Breaking Bad’s Gus Fring is the voice of Sonos

The next time you talk to your Sonos to control speakers, a familiar voice from TV call back to you, letting your voice do the talking for the app.

If you own a recent Sonos speaker in your home, you may already be aware of the voice assistant functionality built in. Depending on when you first bought into Sonos, it mightn’t have been there in the first place, but it was added over time.

In fact, over the past few years, both Google’s Assistant and Amazon Alexa have been supported by Sonos, making it a speaker system that can support the routines from either of the major smart speaker systems: Amazon or Google.

That’s great if you have a Google smart display and want it to talk to a Sonos speaker, and handy if you rely on Amazon Echo speakers around your home and want to command a Sonos system in the same place.

But if you don’t use either and still want to use your voice to control a Sonos, you’ve been rather out of luck. And even if you did, there’s a chance that voice control using one of those assistants has been buggy, with features like speaker grouping, speech enhancement or night sound only working inside the app.

Sonos has been working on a fix for that, and it’ll be coming in a third voice assistant set to land on Sonos speakers with microphones inside: Sonos Voice.

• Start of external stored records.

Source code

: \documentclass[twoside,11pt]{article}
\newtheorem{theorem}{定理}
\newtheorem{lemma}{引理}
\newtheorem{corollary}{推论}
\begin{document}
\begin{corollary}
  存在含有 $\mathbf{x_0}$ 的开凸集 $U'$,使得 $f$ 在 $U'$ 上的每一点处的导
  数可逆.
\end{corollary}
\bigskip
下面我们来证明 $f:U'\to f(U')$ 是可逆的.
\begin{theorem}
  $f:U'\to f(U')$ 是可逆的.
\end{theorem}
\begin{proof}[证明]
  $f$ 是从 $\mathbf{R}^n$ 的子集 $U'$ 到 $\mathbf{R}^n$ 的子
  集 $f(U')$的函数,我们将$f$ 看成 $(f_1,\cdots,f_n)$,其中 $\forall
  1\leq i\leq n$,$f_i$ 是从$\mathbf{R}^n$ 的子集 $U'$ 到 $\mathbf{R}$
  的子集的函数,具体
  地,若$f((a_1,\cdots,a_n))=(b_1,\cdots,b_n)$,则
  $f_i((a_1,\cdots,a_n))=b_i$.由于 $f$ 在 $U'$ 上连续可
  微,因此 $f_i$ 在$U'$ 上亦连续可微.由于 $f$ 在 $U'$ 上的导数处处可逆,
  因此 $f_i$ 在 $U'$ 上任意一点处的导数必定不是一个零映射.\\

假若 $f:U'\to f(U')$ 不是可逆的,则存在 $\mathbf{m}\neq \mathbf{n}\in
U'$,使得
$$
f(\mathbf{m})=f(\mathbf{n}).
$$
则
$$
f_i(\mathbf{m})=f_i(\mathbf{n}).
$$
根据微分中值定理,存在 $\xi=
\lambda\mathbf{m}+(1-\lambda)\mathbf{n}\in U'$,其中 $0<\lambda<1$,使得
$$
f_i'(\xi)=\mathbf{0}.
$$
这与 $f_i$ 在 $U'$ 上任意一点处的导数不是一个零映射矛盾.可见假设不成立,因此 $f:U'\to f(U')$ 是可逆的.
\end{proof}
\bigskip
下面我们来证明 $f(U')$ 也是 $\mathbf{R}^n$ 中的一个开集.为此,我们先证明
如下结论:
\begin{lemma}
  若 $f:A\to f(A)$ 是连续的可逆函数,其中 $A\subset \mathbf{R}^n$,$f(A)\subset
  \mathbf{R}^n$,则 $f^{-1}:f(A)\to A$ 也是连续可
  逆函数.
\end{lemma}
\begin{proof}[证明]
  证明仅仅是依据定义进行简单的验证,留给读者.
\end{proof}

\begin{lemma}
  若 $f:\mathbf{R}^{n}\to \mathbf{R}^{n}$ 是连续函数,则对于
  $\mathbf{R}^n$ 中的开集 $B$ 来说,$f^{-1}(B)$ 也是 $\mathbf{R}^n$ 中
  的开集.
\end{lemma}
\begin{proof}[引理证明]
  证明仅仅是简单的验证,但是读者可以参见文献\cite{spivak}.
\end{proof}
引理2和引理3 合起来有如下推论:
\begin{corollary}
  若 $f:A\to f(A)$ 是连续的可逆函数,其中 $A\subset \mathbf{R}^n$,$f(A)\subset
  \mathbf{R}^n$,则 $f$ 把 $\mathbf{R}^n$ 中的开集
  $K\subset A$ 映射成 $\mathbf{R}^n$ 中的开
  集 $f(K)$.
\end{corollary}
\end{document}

As the name suggests, it’s a voice assistant you can command to control your Sonos system, doing the basics of controlling volume and skipping songs, but also doing more. You can have it throw music on from one of the services you have available on your Sonos, group speakers by name, and control music in multiple places, such as playing music in one room and stopping it in another.

And it will come with something a little bit extra: the sound of Better Call Saul‘s Gus Fring — Giancarlo Esposito — as the sound of Sonos Voice, though not necessarily with the same sound or intonation as the character he plays on the show. Rather, Sonos suggests the voice will be used for natural conversation from the speakers to you, making for an engaging sound rather than the computer voice you might be used to from other systems.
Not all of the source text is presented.